**PROBLEM:** The records below are to be reproduced exactly, with every picture left out.

*** Opening of SUPPLIED RECORDS ***

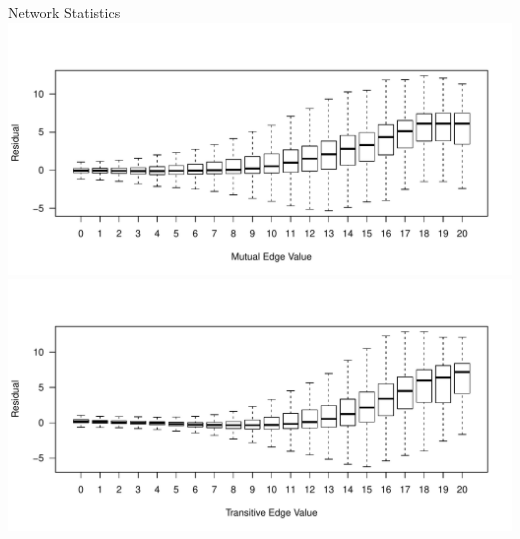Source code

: \documentclass{beamer}
\begin{document}
\begin{frame}{Network Statistics}
\centering
  \includegraphics[scale=.45, clip=true, trim=0cm .5cm 0cm 1.9cm]{slides_figures/mutualBoxplot.pdf}\vfill
   \includegraphics[scale=.45, clip=true, trim=0cm .5cm 0cm 1.9cm]{slides_figures/transitiveBoxplot.pdf}

\end{frame}
\end{document}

*** Close of SUPPLIED RECORDS ***

**SOLUTION:**
Source code

: \documentclass{beamer}
\begin{document}
\begin{frame}{Network Statistics}
\centering
  \includegraphics[scale=.45, clip=true, trim=0cm .5cm 0cm 1.9cm]{slides_figures/mutualBoxplot.pdf}\vfill
   \includegraphics[scale=.45, clip=true, trim=0cm .5cm 0cm 1.9cm]{slides_figures/transitiveBoxplot.pdf}

\end{frame}
\end{document}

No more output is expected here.